Despite some solid gains for the miners on higher copper prices, the FTSE 100 declined about 0.4 per cent early Thursday as HSBC pulled the index lower with its roughly 6 per cent decline on news it plans to acquire the rest of Hong Kong-listed Hang Seng Bank that it does not already own. The deal, which is paying a 30 per cent premium for the shares, means HSBC will pause share buybacks. More on that here
Lloyds says it may need to make material extra provisions for motor finance redress – something of a surprise as yesterday it was all about good news because the FCA indication was below the lower end of previous estimates.
Israel and Hamas have agreed a deal to release all remaining hostages as part of the first phase of a US plan to bring peace to the region. “ALL of the Hostages will be released very soon, and Israel will withdraw their Troops to an agreed upon line as the first steps toward a Strong, Durable, and Everlasting Peace,” Donald Trump posted on his Truth Social account. Israel’s cabinet is convening today to approve the agreement.

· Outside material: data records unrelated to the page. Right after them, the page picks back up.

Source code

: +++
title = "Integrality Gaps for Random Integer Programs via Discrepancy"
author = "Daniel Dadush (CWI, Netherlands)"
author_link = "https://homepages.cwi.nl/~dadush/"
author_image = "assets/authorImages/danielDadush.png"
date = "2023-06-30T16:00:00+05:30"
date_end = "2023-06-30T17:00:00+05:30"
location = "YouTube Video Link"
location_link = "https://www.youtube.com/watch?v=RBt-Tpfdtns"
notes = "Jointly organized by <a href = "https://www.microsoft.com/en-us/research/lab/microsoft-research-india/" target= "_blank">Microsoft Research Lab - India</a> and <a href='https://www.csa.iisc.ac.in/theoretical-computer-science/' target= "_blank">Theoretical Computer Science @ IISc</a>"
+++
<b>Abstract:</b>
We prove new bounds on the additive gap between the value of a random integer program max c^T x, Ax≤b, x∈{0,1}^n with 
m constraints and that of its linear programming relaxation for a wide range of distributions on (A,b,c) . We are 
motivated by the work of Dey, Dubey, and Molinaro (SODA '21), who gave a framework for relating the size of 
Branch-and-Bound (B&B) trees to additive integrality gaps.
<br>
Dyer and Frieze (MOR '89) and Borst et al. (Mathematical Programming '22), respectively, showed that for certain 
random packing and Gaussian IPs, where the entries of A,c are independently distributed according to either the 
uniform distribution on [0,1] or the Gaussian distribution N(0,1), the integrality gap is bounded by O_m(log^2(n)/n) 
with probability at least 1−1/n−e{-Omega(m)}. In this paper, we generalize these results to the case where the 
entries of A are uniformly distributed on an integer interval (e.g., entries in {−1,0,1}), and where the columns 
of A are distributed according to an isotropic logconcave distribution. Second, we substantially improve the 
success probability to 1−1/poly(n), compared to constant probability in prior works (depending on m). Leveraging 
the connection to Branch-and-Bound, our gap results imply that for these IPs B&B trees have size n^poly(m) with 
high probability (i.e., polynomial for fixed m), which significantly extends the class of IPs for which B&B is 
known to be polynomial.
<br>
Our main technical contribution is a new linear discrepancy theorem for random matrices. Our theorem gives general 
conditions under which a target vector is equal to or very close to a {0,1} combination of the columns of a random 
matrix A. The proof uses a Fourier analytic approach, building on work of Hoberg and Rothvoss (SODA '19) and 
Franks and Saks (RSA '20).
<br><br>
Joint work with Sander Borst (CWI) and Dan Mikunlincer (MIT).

Watch defence stocks and gold. Both have enjoyed a bumper run from the geopolitical risk premium since the 7 October attacks two years ago. Both seem to be pulling back today with gold coming off yesterday’s record high and Rheinmetall, Hensoldt, Leonardo, Thales -1 per cent, Saab 2 per cent. In London, Babcock, BAE Systems and Rolls are lower. But both gold and defence stocks also enjoy structural tailwinds. For which read reports that Nato allies are discussing how to more forcefully respond to Russia’s hybrid warfare tactics. This could include the use of armed drones on the frontiers and enabling pilots to more easily open fire on Russian aircraft. On gold – just a note to say that geopolitical risk premia has clearly been a factor over the last two years; could this trigger a correction in the market as it seems very extended right now?
Emmanuel Macron, the French president, will appoint a new prime minister by Friday. It was always the easiest path of the three routes open to Macron after his latest prime minister, Sebastien Lecornu, resigned on Monday. It’s thought that the immediate risk of snap elections has receded – ultimately, the country needs new elections not another round of these pointless attempts to secure a budget for 2026. The Cac rose this morning.

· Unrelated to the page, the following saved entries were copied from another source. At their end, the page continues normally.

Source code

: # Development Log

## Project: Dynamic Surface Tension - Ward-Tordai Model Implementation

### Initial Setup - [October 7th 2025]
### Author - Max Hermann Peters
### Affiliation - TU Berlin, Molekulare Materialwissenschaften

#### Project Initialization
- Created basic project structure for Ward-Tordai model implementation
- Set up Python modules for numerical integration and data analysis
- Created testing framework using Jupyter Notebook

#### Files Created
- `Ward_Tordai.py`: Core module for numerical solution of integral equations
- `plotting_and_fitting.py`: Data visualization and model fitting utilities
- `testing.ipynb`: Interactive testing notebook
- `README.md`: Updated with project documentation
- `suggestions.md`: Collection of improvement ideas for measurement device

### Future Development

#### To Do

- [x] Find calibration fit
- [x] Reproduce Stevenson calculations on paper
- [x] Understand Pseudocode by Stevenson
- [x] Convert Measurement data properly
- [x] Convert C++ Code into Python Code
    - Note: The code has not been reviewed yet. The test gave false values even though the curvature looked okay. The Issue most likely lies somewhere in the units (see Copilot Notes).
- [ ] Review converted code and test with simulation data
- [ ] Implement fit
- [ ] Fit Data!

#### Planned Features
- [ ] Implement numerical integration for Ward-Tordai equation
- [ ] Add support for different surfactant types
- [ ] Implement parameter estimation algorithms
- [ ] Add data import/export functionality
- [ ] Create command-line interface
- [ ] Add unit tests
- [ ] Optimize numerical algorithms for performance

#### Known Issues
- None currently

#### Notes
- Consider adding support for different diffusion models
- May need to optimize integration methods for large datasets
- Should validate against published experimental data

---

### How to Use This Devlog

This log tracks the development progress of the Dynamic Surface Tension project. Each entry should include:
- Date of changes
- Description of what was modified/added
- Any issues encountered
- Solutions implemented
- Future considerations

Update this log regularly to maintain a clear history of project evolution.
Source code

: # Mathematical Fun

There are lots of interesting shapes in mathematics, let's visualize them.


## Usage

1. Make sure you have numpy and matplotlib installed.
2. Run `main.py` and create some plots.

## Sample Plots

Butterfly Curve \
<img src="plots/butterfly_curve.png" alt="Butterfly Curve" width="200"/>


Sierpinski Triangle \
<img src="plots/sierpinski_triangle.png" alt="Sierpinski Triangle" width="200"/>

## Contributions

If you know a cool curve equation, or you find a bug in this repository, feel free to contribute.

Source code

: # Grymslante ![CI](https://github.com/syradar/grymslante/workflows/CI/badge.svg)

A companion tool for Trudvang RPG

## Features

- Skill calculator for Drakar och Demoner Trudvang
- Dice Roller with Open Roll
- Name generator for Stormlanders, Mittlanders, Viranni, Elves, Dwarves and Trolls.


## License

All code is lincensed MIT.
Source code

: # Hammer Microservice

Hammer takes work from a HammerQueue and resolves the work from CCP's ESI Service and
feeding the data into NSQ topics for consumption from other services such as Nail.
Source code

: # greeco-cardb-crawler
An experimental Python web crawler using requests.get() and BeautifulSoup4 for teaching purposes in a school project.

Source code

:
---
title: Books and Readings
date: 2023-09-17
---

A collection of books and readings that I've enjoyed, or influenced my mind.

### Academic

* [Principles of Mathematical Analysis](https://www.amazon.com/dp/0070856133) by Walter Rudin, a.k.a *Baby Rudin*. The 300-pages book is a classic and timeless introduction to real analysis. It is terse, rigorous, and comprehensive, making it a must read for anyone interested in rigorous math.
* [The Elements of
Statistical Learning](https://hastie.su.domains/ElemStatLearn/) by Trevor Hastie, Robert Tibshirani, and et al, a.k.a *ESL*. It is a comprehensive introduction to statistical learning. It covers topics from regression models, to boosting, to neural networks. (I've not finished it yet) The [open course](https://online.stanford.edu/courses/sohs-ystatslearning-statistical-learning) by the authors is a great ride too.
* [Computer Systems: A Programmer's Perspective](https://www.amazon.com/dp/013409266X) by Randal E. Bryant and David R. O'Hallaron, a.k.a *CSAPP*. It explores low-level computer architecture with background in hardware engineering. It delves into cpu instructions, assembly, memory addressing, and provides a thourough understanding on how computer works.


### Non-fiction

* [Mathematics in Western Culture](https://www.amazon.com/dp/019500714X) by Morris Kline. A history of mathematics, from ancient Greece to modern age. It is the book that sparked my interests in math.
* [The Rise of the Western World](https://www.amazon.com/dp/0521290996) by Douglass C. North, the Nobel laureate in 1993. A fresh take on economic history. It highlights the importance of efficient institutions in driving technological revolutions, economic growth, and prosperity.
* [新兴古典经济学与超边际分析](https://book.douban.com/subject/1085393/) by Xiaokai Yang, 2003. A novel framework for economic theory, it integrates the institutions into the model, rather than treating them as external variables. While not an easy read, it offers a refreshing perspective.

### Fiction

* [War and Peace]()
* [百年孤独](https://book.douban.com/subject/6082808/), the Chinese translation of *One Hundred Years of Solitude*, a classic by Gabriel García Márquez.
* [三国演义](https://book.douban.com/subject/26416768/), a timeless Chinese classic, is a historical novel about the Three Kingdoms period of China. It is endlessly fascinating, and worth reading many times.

Minutes from the last Federal Reserve meeting suggested some policymakers are worried about inflation, but most still want more rate cuts this year. They seem more concerned about the labour market, even if that is a mistake. Remember this was a policy meeting where they raised inflation and growth forecasts and cut unemployment estimates yet still cut rates – no wonder the stock market is soaring.

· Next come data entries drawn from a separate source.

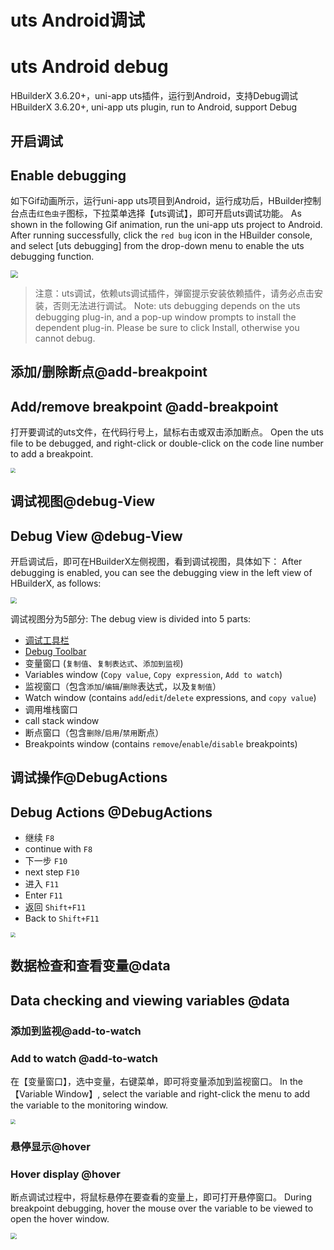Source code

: # uts Android调试
# uts Android debug

HBuilderX 3.6.20+，uni-app uts插件，运行到Android，支持Debug调试
HBuilderX 3.6.20+, uni-app uts plugin, run to Android, support Debug

## 开启调试
## Enable debugging

如下Gif动画所示，运行uni-app uts项目到Android，运行成功后，HBuilder控制台点击`红色虫子`图标，下拉菜单选择【uts调试】，即可开启uts调试功能。
As shown in the following Gif animation, run the uni-app uts project to Android. After running successfully, click the `red bug` icon in the HBuilder console, and select [uts debugging] from the drop-down menu to enable the uts debugging function.

<img src="https://qiniu-web-assets.dcloud.net.cn/unidoc/zh/uts-android.gif" style="zoom: 72%;" />

> 注意：uts调试，依赖uts调试插件，弹窗提示安装依赖插件，请务必点击安装，否则无法进行调试。
> Note: uts debugging depends on the uts debugging plug-in, and a pop-up window prompts to install the dependent plug-in. Please be sure to click Install, otherwise you cannot debug.


## 添加/删除断点@add-breakpoint
## Add/remove breakpoint @add-breakpoint

打开要调试的uts文件，在代码行号上，鼠标右击或双击添加断点。
Open the uts file to be debugged, and right-click or double-click on the code line number to add a breakpoint.

<img src="https://qiniu-web-assets.dcloud.net.cn/unidoc/zh/uts-add-breakpoint.png" style="zoom: 50%;" />

## 调试视图@debug-View
## Debug View @debug-View

开启调试后，即可在HBuilderX左侧视图，看到调试视图，具体如下：
After debugging is enabled, you can see the debugging view in the left view of HBuilderX, as follows:

<img src="https://qiniu-web-assets.dcloud.net.cn/unidoc/zh/uts-debug-view.jpg" style="zoom: 60%;" />

调试视图分为5部分:
The debug view is divided into 5 parts:

- [调试工具栏](#DebugActions)
- [Debug Toolbar](#DebugActions)
- 变量窗口 (`复制值`、`复制表达式`、`添加到监视`)
- Variables window (`Copy value`, `Copy expression`, `Add to watch`)
- 监视窗口（包含`添加`/`编辑`/`删除`表达式，以及`复制值`）
- Watch window (contains `add`/`edit`/`delete` expressions, and `copy value`)
- 调用堆栈窗口
- call stack window
- 断点窗口（包含`删除`/`启用`/`禁用`断点）
- Breakpoints window (contains `remove`/`enable`/`disable` breakpoints)

## 调试操作@DebugActions
## Debug Actions @DebugActions

- 继续 `F8`
- continue with `F8`
- 下一步 `F10`
- next step `F10`
- 进入 `F11`
- Enter `F11`
- 返回 `Shift+F11`
- Back to `Shift+F11`

<img src="https://qiniu-web-assets.dcloud.net.cn/unidoc/zh/uts-debug-action.jpg" style="zoom: 50%;" />

## 数据检查和查看变量@data
## Data checking and viewing variables @data

### 添加到监视@add-to-watch
### Add to watch @add-to-watch

在【变量窗口】，选中变量，右键菜单，即可将变量添加到监视窗口。
In the 【Variable Window】, select the variable and right-click the menu to add the variable to the monitoring window.

<img src="https://qiniu-web-assets.dcloud.net.cn/unidoc/zh/uts-add_to_monitor.png" style="zoom: 50%;" />

### 悬停显示@hover
### Hover display @hover

断点调试过程中，将鼠标悬停在要查看的变量上，即可打开悬停窗口。
During breakpoint debugging, hover the mouse over the variable to be viewed to open the hover window.

<img src="https://qiniu-web-assets.dcloud.net.cn/unidoc/zh/uts-hovering_window.jpg" style="zoom: 60%;" />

Despite talks of bubbles and warnings from the Bank of England and Jamie Dimon no less about the risks of overpriced equity valuations, AI is not letting up as Wall Street posted more records on Wednesday. The S&P 500 and the Nasdaq Composite hit new all-time intraday and closing highs yesterday, having wobbled a touch on Tuesday to break a seven-day win streak. More AI-related goodies were delivered overnight from TSMC, the world’s largest contract chipmaker, which reported a 30 per cent increase in Q3 sales, surpassing expectations amid strong AI demand. Major US tech companies such as Nvidia are driving growth as TSMC supplies advanced chips. AMD rallied a further 11 per cent following its OpenAI deal. Margin weakness in Oracle’s cloud business doesn’t seem bother anyone.